# Thousand Sons



## lockeF (Feb 18, 2011)

Quick question, out of all the chaos space marine factions, Thousand Sons are my favorite and favorite paint scheme. Is it unheard of to use normal chaos space marines instead of just the rubric marines for the army. I guess I just feel like I should only use rubric marines, but their just a bit pricey (point wise) for my blood. Soooo, would that be weird or unheard of? Or should I just stick to the cult choice?


----------



## khrone forever (Dec 13, 2010)

no thats fine, you can use normal marines in TS colours, and it will be fine with anyone


----------



## Might of the Emperor (Feb 1, 2009)

No, it is not necessarily looked down upon, because as you pointed out, rubric marines are quite expensive in the points department. In the end, you should decide how close to the fluff you would like to play, and if the thousand sons are necessary to your gameplay. I personally play Thousand Sons, and am a diehard right up to owning the book and hatred of all things Space Wolves, so I have only rubric marines(which does put me at a disadvantage in gameplay, but I love the idea of pure Thousand Sons). You could always decorate regular chaos marines to look similar to the Thousand Sons.


----------



## Major Braindead (Apr 2, 2011)

I have two squads of Rubrics in my Thousand Sons army, but having a 'normal' squad of Chaos Marines just adds a unit that's a bit less expensive in points. I painted them in the same colors as my Thousand Sons so they are clearly Tzeentch followers and it gives me some much needed extra troops on the table and if it helps, you can always use them as expendables :victory:


----------



## Kreuger (Aug 30, 2010)

You can absolutely use regular tzeentch marines. 

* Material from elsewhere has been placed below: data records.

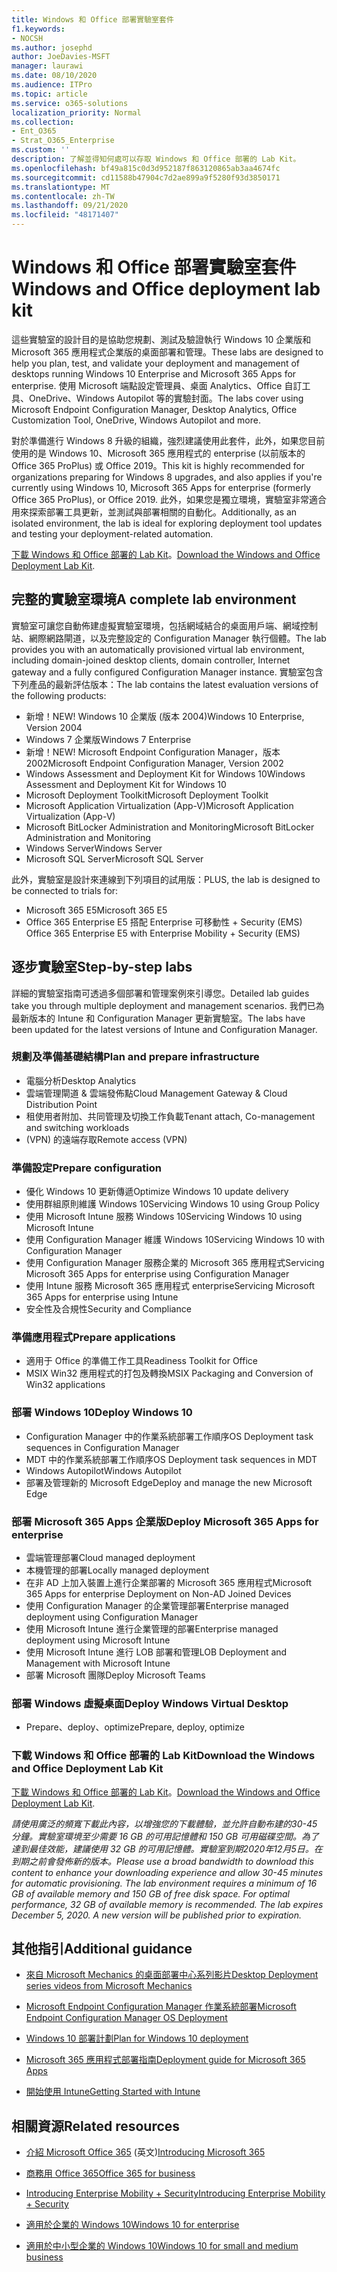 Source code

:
 ```yaml
---
title: Windows 和 Office 部署實驗室套件
f1.keywords:
- NOCSH
ms.author: josephd
author: JoeDavies-MSFT
manager: laurawi
ms.date: 08/10/2020
ms.audience: ITPro
ms.topic: article
ms.service: o365-solutions
localization_priority: Normal
ms.collection:
- Ent_O365
- Strat_O365_Enterprise
ms.custom: ''
description: 了解並得知何處可以存取 Windows 和 Office 部署的 Lab Kit。
ms.openlocfilehash: bf49a815c0d3d952187f863120865ab3aa4674fc
ms.sourcegitcommit: cd11588b47904c7d2ae899a9f5280f93d3850171
ms.translationtype: MT
ms.contentlocale: zh-TW
ms.lasthandoff: 09/21/2020
ms.locfileid: "48171407"
---
```

# <a name="windows-and-office-deployment-lab-kit"></a><span data-ttu-id="2d448-103">Windows 和 Office 部署實驗室套件</span><span class="sxs-lookup"><span data-stu-id="2d448-103">Windows and Office deployment lab kit</span></span>

<span data-ttu-id="2d448-104">這些實驗室的設計目的是協助您規劃、測試及驗證執行 Windows 10 企業版和 Microsoft 365 應用程式企業版的桌面部署和管理。</span><span class="sxs-lookup"><span data-stu-id="2d448-104">These labs are designed to help you plan, test, and validate your deployment and management of desktops running Windows 10 Enterprise and Microsoft 365 Apps for enterprise.</span></span> <span data-ttu-id="2d448-105">使用 Microsoft 端點設定管理員、桌面 Analytics、Office 自訂工具、OneDrive、Windows Autopilot 等的實驗封面。</span><span class="sxs-lookup"><span data-stu-id="2d448-105">The labs cover using Microsoft Endpoint Configuration Manager, Desktop Analytics, Office Customization Tool, OneDrive, Windows Autopilot and more.</span></span>

<span data-ttu-id="2d448-106">對於準備進行 Windows 8 升級的組織，強烈建議使用此套件，此外，如果您目前使用的是 Windows 10、Microsoft 365 應用程式的 enterprise (以前版本的 Office 365 ProPlus) 或 Office 2019。</span><span class="sxs-lookup"><span data-stu-id="2d448-106">This kit is highly recommended for organizations preparing for Windows 8 upgrades, and also applies if you're currently using Windows 10, Microsoft 365 Apps for enterprise (formerly Office 365 ProPlus), or Office 2019.</span></span> <span data-ttu-id="2d448-107">此外，如果您是獨立環境，實驗室非常適合用來探索部署工具更新，並測試與部署相關的自動化。</span><span class="sxs-lookup"><span data-stu-id="2d448-107">Additionally, as an isolated environment, the lab is ideal for exploring deployment tool updates and testing your deployment-related automation.</span></span>

<span data-ttu-id="2d448-108">[下載 Windows 和 Office 部署的 Lab Kit](https://www.microsoft.com/evalcenter/evaluate-lab-kit)。</span><span class="sxs-lookup"><span data-stu-id="2d448-108">[Download the Windows and Office Deployment Lab Kit](https://www.microsoft.com/evalcenter/evaluate-lab-kit).</span></span>

## <a name="a-complete-lab-environment"></a><span data-ttu-id="2d448-109">完整的實驗室環境</span><span class="sxs-lookup"><span data-stu-id="2d448-109">A complete lab environment</span></span>

<span data-ttu-id="2d448-110">實驗室可讓您自動佈建虛擬實驗室環境，包括網域結合的桌面用戶端、網域控制站、網際網路閘道，以及完整設定的 Configuration Manager 執行個體。</span><span class="sxs-lookup"><span data-stu-id="2d448-110">The lab provides you with an automatically provisioned virtual lab environment, including domain-joined desktop clients, domain controller, Internet gateway and a fully configured Configuration Manager instance.</span></span> <span data-ttu-id="2d448-111">實驗室包含下列產品的最新評估版本：</span><span class="sxs-lookup"><span data-stu-id="2d448-111">The lab contains the latest evaluation versions of the following products:</span></span>

  - <span data-ttu-id="2d448-112">新增！</span><span class="sxs-lookup"><span data-stu-id="2d448-112">NEW!</span></span> <span data-ttu-id="2d448-113">Windows 10 企業版 (版本 2004)</span><span class="sxs-lookup"><span data-stu-id="2d448-113">Windows 10 Enterprise, Version 2004</span></span>
  - <span data-ttu-id="2d448-114">Windows 7 企業版</span><span class="sxs-lookup"><span data-stu-id="2d448-114">Windows 7 Enterprise</span></span>
  - <span data-ttu-id="2d448-115">新增！</span><span class="sxs-lookup"><span data-stu-id="2d448-115">NEW!</span></span> <span data-ttu-id="2d448-116">Microsoft Endpoint Configuration Manager，版本2002</span><span class="sxs-lookup"><span data-stu-id="2d448-116">Microsoft Endpoint Configuration Manager, Version 2002</span></span>
  - <span data-ttu-id="2d448-117">Windows Assessment and Deployment Kit for Windows 10</span><span class="sxs-lookup"><span data-stu-id="2d448-117">Windows Assessment and Deployment Kit for Windows 10</span></span>
  - <span data-ttu-id="2d448-118">Microsoft Deployment Toolkit</span><span class="sxs-lookup"><span data-stu-id="2d448-118">Microsoft Deployment Toolkit</span></span>
  - <span data-ttu-id="2d448-119">Microsoft Application Virtualization (App-V)</span><span class="sxs-lookup"><span data-stu-id="2d448-119">Microsoft Application Virtualization (App-V)</span></span>
  - <span data-ttu-id="2d448-120">Microsoft BitLocker Administration and Monitoring</span><span class="sxs-lookup"><span data-stu-id="2d448-120">Microsoft BitLocker Administration and Monitoring</span></span> 
  - <span data-ttu-id="2d448-121">Windows Server</span><span class="sxs-lookup"><span data-stu-id="2d448-121">Windows Server</span></span> 
  - <span data-ttu-id="2d448-122">Microsoft SQL Server</span><span class="sxs-lookup"><span data-stu-id="2d448-122">Microsoft SQL Server</span></span> 

<span data-ttu-id="2d448-123">此外，實驗室是設計來連線到下列項目的試用版：</span><span class="sxs-lookup"><span data-stu-id="2d448-123">PLUS, the lab is designed to be connected to trials for:</span></span> 

  - <span data-ttu-id="2d448-124">Microsoft 365 E5</span><span class="sxs-lookup"><span data-stu-id="2d448-124">Microsoft 365 E5</span></span>
  - <span data-ttu-id="2d448-125">Office 365 Enterprise E5 搭配 Enterprise 可移動性 + Security (EMS) </span><span class="sxs-lookup"><span data-stu-id="2d448-125">Office 365 Enterprise E5 with Enterprise Mobility + Security (EMS)</span></span>

## <a name="step-by-step-labs"></a><span data-ttu-id="2d448-126">逐步實驗室</span><span class="sxs-lookup"><span data-stu-id="2d448-126">Step-by-step labs</span></span>

<span data-ttu-id="2d448-127">詳細的實驗室指南可透過多個部署和管理案例來引導您。</span><span class="sxs-lookup"><span data-stu-id="2d448-127">Detailed lab guides take you through multiple deployment and management scenarios.</span></span> <span data-ttu-id="2d448-128">我們已為最新版本的 Intune 和 Configuration Manager 更新實驗室。</span><span class="sxs-lookup"><span data-stu-id="2d448-128">The labs have been updated for the latest versions of Intune and Configuration Manager.</span></span> 

### <a name="plan-and-prepare-infrastructure"></a><span data-ttu-id="2d448-129">規劃及準備基礎結構</span><span class="sxs-lookup"><span data-stu-id="2d448-129">Plan and prepare infrastructure</span></span> 
- <span data-ttu-id="2d448-130">電腦分析</span><span class="sxs-lookup"><span data-stu-id="2d448-130">Desktop Analytics</span></span> 
- <span data-ttu-id="2d448-131">雲端管理閘道 & 雲端發佈點</span><span class="sxs-lookup"><span data-stu-id="2d448-131">Cloud Management Gateway & Cloud Distribution Point</span></span> 
- <span data-ttu-id="2d448-132">租使用者附加、共同管理及切換工作負載</span><span class="sxs-lookup"><span data-stu-id="2d448-132">Tenant attach, Co-management and switching workloads</span></span>  
- <span data-ttu-id="2d448-133"> (VPN) 的遠端存取</span><span class="sxs-lookup"><span data-stu-id="2d448-133">Remote access (VPN)</span></span> 

### <a name="prepare-configuration"></a><span data-ttu-id="2d448-134">準備設定</span><span class="sxs-lookup"><span data-stu-id="2d448-134">Prepare configuration</span></span>   
- <span data-ttu-id="2d448-135">優化 Windows 10 更新傳遞</span><span class="sxs-lookup"><span data-stu-id="2d448-135">Optimize Windows 10 update delivery</span></span>   
- <span data-ttu-id="2d448-136">使用群組原則維護 Windows 10</span><span class="sxs-lookup"><span data-stu-id="2d448-136">Servicing Windows 10 using Group Policy</span></span>
- <span data-ttu-id="2d448-137">使用 Microsoft Intune 服務 Windows 10</span><span class="sxs-lookup"><span data-stu-id="2d448-137">Servicing Windows 10 using Microsoft Intune</span></span>   
- <span data-ttu-id="2d448-138">使用 Configuration Manager 維護 Windows 10</span><span class="sxs-lookup"><span data-stu-id="2d448-138">Servicing Windows 10 with Configuration Manager</span></span>   
- <span data-ttu-id="2d448-139">使用 Configuration Manager 服務企業的 Microsoft 365 應用程式</span><span class="sxs-lookup"><span data-stu-id="2d448-139">Servicing Microsoft 365 Apps for enterprise using Configuration Manager</span></span>   
- <span data-ttu-id="2d448-140">使用 Intune 服務 Microsoft 365 應用程式 enterprise</span><span class="sxs-lookup"><span data-stu-id="2d448-140">Servicing Microsoft 365 Apps for enterprise using Intune</span></span>  
- <span data-ttu-id="2d448-141">安全性及合規性</span><span class="sxs-lookup"><span data-stu-id="2d448-141">Security and Compliance</span></span>   

### <a name="prepare-applications"></a><span data-ttu-id="2d448-142">準備應用程式</span><span class="sxs-lookup"><span data-stu-id="2d448-142">Prepare applications</span></span>    
- <span data-ttu-id="2d448-143">適用于 Office 的準備工作工具</span><span class="sxs-lookup"><span data-stu-id="2d448-143">Readiness Toolkit for Office</span></span>  
- <span data-ttu-id="2d448-144">MSIX Win32 應用程式的打包及轉換</span><span class="sxs-lookup"><span data-stu-id="2d448-144">MSIX Packaging and Conversion of Win32 applications</span></span>   

### <a name="deploy-windows-10"></a><span data-ttu-id="2d448-145">部署 Windows 10</span><span class="sxs-lookup"><span data-stu-id="2d448-145">Deploy Windows 10</span></span>   
- <span data-ttu-id="2d448-146">Configuration Manager 中的作業系統部署工作順序</span><span class="sxs-lookup"><span data-stu-id="2d448-146">OS Deployment task sequences in Configuration Manager</span></span>
- <span data-ttu-id="2d448-147">MDT 中的作業系統部署工作順序</span><span class="sxs-lookup"><span data-stu-id="2d448-147">OS Deployment task sequences in MDT</span></span>   
- <span data-ttu-id="2d448-148">Windows Autopilot</span><span class="sxs-lookup"><span data-stu-id="2d448-148">Windows Autopilot</span></span>
- <span data-ttu-id="2d448-149">部署及管理新的 Microsoft Edge</span><span class="sxs-lookup"><span data-stu-id="2d448-149">Deploy and manage the new Microsoft Edge</span></span>  

### <a name="deploy-microsoft-365-apps-for-enterprise"></a><span data-ttu-id="2d448-150">部署 Microsoft 365 Apps 企業版</span><span class="sxs-lookup"><span data-stu-id="2d448-150">Deploy Microsoft 365 Apps for enterprise</span></span>    
- <span data-ttu-id="2d448-151">雲端管理部署</span><span class="sxs-lookup"><span data-stu-id="2d448-151">Cloud managed deployment</span></span>  
- <span data-ttu-id="2d448-152">本機管理的部署</span><span class="sxs-lookup"><span data-stu-id="2d448-152">Locally managed deployment</span></span>    
- <span data-ttu-id="2d448-153">在非 AD 上加入裝置上進行企業部署的 Microsoft 365 應用程式</span><span class="sxs-lookup"><span data-stu-id="2d448-153">Microsoft 365 Apps for enterprise Deployment on Non-AD Joined Devices</span></span> 
- <span data-ttu-id="2d448-154">使用 Configuration Manager 的企業管理部署</span><span class="sxs-lookup"><span data-stu-id="2d448-154">Enterprise managed deployment using Configuration Manager</span></span>
- <span data-ttu-id="2d448-155">使用 Microsoft Intune 進行企業管理的部署</span><span class="sxs-lookup"><span data-stu-id="2d448-155">Enterprise managed deployment using Microsoft Intune</span></span>  
- <span data-ttu-id="2d448-156">使用 Microsoft Intune 進行 LOB 部署和管理</span><span class="sxs-lookup"><span data-stu-id="2d448-156">LOB Deployment and Management with Microsoft Intune</span></span>
- <span data-ttu-id="2d448-157">部署 Microsoft 團隊</span><span class="sxs-lookup"><span data-stu-id="2d448-157">Deploy Microsoft Teams</span></span>

### <a name="deploy-windows-virtual-desktop"></a><span data-ttu-id="2d448-158">部署 Windows 虛擬桌面</span><span class="sxs-lookup"><span data-stu-id="2d448-158">Deploy Windows Virtual Desktop</span></span>  
- <span data-ttu-id="2d448-159">Prepare、deploy、optimize</span><span class="sxs-lookup"><span data-stu-id="2d448-159">Prepare, deploy, optimize</span></span>
 
### <a name="download-the-windows-and-office-deployment-lab-kit"></a><span data-ttu-id="2d448-160">下載 Windows 和 Office 部署的 Lab Kit</span><span class="sxs-lookup"><span data-stu-id="2d448-160">Download the Windows and Office Deployment Lab Kit</span></span>

<span data-ttu-id="2d448-161">[下載 Windows 和 Office 部署的 Lab Kit](https://www.microsoft.com/evalcenter/evaluate-lab-kit)。</span><span class="sxs-lookup"><span data-stu-id="2d448-161">[Download the Windows and Office Deployment Lab Kit](https://www.microsoft.com/evalcenter/evaluate-lab-kit).</span></span>

<span data-ttu-id="2d448-162">*請使用廣泛的頻寬下載此內容，以增強您的下載體驗，並允許自動布建的30-45 分鐘。實驗室環境至少需要 16 GB 的可用記憶體和 150 GB 可用磁碟空間。為了達到最佳效能，建議使用 32 GB 的可用記憶體。實驗室到期2020年12月5日。在到期之前會發佈新的版本。*</span><span class="sxs-lookup"><span data-stu-id="2d448-162">*Please use a broad bandwidth to download this content to enhance your downloading experience and allow 30-45 minutes for automatic provisioning. The lab environment requires a minimum of 16 GB of available memory and 150 GB of free disk space. For optimal performance, 32 GB of available memory is recommended. The lab expires December 5, 2020. A new version will be published prior to expiration.*</span></span>

## <a name="additional-guidance"></a><span data-ttu-id="2d448-163">其他指引</span><span class="sxs-lookup"><span data-stu-id="2d448-163">Additional guidance</span></span>

  - [<span data-ttu-id="2d448-164">來自 Microsoft Mechanics 的桌面部署中心系列影片</span><span class="sxs-lookup"><span data-stu-id="2d448-164">Desktop Deployment series videos from Microsoft Mechanics</span></span>](https://www.aka.ms/watchhowtoshift)

  - [<span data-ttu-id="2d448-165">Microsoft Endpoint Configuration Manager 作業系統部署</span><span class="sxs-lookup"><span data-stu-id="2d448-165">Microsoft Endpoint Configuration Manager OS Deployment</span></span>](https://docs.microsoft.com/mem/configmgr/osd/understand/introduction-to-operating-system-deployment)

  - [<span data-ttu-id="2d448-166"><span class="underline">Windows 10 部署計劃</span></span><span class="sxs-lookup"><span data-stu-id="2d448-166"><span class="underline">Plan for Windows 10 deployment</span></span></span>](https://docs.microsoft.com/windows/deployment/planning/index)

  - [<span data-ttu-id="2d448-167"><span class="underline">Microsoft 365 應用程式部署指南</span></span><span class="sxs-lookup"><span data-stu-id="2d448-167"><span class="underline">Deployment guide for Microsoft 365 Apps</span></span></span>](https://docs.microsoft.com/deployoffice/deployment-guide-microsoft-365-apps)

  - [<span data-ttu-id="2d448-168"><span class="underline">開始使用 Intune</span></span><span class="sxs-lookup"><span data-stu-id="2d448-168"><span class="underline">Getting Started with Intune</span></span></span>](https://docs.microsoft.com/intune/get-started-evaluation)

## <a name="related-resources"></a><span data-ttu-id="2d448-169">相關資源</span><span class="sxs-lookup"><span data-stu-id="2d448-169">Related resources</span></span>

  - <span data-ttu-id="2d448-170">[<span class="underline">介紹 Microsoft Office 365</span>](https://www.microsoft.com/microsoft-365/default.aspx) (英文)</span><span class="sxs-lookup"><span data-stu-id="2d448-170">[<span class="underline">Introducing Microsoft 365</span>](https://www.microsoft.com/microsoft-365/default.aspx)</span></span>

  - [<span data-ttu-id="2d448-171"><span class="underline">商務用 Office 365</span></span><span class="sxs-lookup"><span data-stu-id="2d448-171"><span class="underline">Office 365 for business</span></span></span>](https://products.office.com/business/office)

  - [<span data-ttu-id="2d448-172"><span class="underline">Introducing Enterprise Mobility + Security</span></span><span class="sxs-lookup"><span data-stu-id="2d448-172"><span class="underline">Introducing Enterprise Mobility + Security</span></span></span>](https://www.microsoft.com/cloud-platform/enterprise-mobility-security)

  - [<span data-ttu-id="2d448-173"><span class="underline">適用於企業的 Windows 10</span></span><span class="sxs-lookup"><span data-stu-id="2d448-173"><span class="underline">Windows 10 for enterprise</span></span></span>](https://www.microsoft.com/WindowsForBusiness/windows-for-enterprise)

  - [<span data-ttu-id="2d448-174"><span class="underline">適用於中小型企業的 Windows 10</span></span><span class="sxs-lookup"><span data-stu-id="2d448-174"><span class="underline">Windows 10 for small and medium business</span></span></span>](https://www.microsoft.com/WindowsForBusiness/windows-for-small-business)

Just because all thousands sons were turned into rubric marines doesn't been all tzeentch marines are rubric. In 10,000 years surely tzeentch corrupted more marines into his service.


----------



## crisissuitguy (Jan 8, 2010)

When I used to play CSM my army was thousand sons, so my theme was that they were right after prospero is destroyed and they're on their way to the space wolves home-world. So I painted them pre heresy colors (scab red with some purple) and because they were considered heretics at that time it worked out great


----------



## lockeF (Feb 18, 2011)

Thanks for the input. I believe I want a couple of squads of rubric marines but I really like the fluff of the Thousand Sons as well as the the paint scheme. I have 2,000 points of chaos marines but was never able to settle on the paint scheme. I fell in love first with the Scourged/Thousand Sons paint scheme (they look so similar), and was going to do that but was deterred by my worries of using 'normal marines' in the army. It was between them and the Night Lords but I'm pretty sure I am going to go with the Thousand Sons. I just like their 'character' traits much more than most other warbands.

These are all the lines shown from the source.